### DESCRIPTION OF THE TASK
Only the last stretch of the records is wanted: restate word for word the line with "- [ ] Konsistente Schatten-Effekte" and every line after it.

### INPUT
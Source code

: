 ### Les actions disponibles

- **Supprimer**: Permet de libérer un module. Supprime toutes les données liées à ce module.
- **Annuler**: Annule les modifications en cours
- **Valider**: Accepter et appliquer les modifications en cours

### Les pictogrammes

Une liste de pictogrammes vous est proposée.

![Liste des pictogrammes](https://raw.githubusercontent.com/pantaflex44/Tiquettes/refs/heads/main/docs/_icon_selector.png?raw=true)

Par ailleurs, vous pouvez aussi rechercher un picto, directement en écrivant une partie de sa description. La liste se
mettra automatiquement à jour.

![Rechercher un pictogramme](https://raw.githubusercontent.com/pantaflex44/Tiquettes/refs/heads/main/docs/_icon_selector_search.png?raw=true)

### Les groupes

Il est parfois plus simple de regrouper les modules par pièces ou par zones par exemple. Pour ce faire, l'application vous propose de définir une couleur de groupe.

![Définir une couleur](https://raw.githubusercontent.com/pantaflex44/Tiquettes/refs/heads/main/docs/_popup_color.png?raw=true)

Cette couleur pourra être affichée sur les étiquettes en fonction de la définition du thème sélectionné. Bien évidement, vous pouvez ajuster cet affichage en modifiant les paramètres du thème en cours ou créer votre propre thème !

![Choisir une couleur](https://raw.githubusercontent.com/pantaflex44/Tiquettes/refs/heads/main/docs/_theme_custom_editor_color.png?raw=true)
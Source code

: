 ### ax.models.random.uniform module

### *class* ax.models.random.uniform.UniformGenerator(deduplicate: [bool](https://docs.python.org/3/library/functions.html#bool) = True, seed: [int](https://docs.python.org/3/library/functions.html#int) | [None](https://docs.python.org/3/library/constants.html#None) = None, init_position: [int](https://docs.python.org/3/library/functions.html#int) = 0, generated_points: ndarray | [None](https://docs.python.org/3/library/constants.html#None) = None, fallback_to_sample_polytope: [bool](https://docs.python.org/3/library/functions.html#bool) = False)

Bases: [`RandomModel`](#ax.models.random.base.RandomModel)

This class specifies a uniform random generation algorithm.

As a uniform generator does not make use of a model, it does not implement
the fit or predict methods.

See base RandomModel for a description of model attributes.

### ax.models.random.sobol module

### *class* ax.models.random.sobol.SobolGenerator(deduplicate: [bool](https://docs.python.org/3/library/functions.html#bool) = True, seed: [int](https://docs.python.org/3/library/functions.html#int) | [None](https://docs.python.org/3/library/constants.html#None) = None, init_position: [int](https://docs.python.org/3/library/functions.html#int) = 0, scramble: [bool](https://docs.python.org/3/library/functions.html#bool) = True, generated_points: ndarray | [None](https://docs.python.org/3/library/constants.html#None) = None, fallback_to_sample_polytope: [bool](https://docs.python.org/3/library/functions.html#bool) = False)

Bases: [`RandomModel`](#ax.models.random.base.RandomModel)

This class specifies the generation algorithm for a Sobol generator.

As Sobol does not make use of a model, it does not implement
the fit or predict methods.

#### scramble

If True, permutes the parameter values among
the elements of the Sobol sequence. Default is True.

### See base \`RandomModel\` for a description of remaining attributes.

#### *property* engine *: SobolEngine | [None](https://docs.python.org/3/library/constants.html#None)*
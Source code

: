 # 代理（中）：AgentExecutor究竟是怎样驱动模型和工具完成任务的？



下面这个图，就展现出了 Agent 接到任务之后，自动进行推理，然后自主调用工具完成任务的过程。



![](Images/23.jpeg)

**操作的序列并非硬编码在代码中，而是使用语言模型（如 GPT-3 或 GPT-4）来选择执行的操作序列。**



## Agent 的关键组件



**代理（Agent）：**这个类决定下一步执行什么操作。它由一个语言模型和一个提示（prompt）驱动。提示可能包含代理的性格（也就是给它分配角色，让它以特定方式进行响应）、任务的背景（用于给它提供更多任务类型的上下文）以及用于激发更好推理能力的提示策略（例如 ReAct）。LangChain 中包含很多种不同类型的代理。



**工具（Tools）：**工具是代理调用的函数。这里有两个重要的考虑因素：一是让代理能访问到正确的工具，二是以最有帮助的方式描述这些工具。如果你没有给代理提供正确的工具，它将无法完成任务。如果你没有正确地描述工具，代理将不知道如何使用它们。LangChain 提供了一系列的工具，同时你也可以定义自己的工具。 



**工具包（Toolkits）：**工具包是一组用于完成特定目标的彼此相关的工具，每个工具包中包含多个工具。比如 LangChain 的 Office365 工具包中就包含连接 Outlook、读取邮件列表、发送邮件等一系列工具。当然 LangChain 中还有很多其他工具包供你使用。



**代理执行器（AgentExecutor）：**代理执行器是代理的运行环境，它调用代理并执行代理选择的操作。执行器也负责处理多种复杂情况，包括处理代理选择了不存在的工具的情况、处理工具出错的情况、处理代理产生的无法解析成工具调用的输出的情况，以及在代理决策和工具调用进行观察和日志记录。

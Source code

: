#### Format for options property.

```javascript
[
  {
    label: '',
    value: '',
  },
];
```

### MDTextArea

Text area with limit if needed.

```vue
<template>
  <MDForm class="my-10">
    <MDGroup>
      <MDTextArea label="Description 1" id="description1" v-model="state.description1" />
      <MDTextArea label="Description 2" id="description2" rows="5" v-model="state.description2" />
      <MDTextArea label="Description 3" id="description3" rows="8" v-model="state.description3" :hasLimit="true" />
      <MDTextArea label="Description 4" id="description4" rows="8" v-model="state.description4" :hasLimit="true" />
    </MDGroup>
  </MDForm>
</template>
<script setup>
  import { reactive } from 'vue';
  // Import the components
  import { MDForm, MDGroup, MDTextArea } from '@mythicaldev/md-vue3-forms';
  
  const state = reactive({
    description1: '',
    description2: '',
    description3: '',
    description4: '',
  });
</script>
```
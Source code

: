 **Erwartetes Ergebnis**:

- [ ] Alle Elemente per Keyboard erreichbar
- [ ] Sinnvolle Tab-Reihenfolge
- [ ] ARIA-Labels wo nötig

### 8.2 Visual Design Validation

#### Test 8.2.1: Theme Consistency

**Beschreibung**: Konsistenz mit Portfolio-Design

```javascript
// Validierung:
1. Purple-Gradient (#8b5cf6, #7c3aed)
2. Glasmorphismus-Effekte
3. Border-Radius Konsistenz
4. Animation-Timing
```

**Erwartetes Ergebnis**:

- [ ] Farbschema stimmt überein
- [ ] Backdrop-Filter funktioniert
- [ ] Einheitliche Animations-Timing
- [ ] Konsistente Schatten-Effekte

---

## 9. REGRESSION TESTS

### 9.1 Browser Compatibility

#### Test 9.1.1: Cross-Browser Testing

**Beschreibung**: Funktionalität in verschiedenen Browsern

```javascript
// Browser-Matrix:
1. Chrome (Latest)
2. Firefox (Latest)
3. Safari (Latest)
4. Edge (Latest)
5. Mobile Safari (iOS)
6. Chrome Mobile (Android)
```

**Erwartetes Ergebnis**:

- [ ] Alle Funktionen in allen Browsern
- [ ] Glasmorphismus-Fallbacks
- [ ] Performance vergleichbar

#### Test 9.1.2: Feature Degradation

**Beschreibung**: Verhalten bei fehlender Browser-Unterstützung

### TASK OUTPUT
- [ ] Konsistente Schatten-Effekte

---

## 9. REGRESSION TESTS

### 9.1 Browser Compatibility

#### Test 9.1.1: Cross-Browser Testing

**Beschreibung**: Funktionalität in verschiedenen Browsern

```javascript
// Browser-Matrix:
1. Chrome (Latest)
2. Firefox (Latest)
3. Safari (Latest)
4. Edge (Latest)
5. Mobile Safari (iOS)
6. Chrome Mobile (Android)
```

**Erwartetes Ergebnis**:

- [ ] Alle Funktionen in allen Browsern
- [ ] Glasmorphismus-Fallbacks
- [ ] Performance vergleichbar

#### Test 9.1.2: Feature Degradation

**Beschreibung**: Verhalten bei fehlender Browser-Unterstützung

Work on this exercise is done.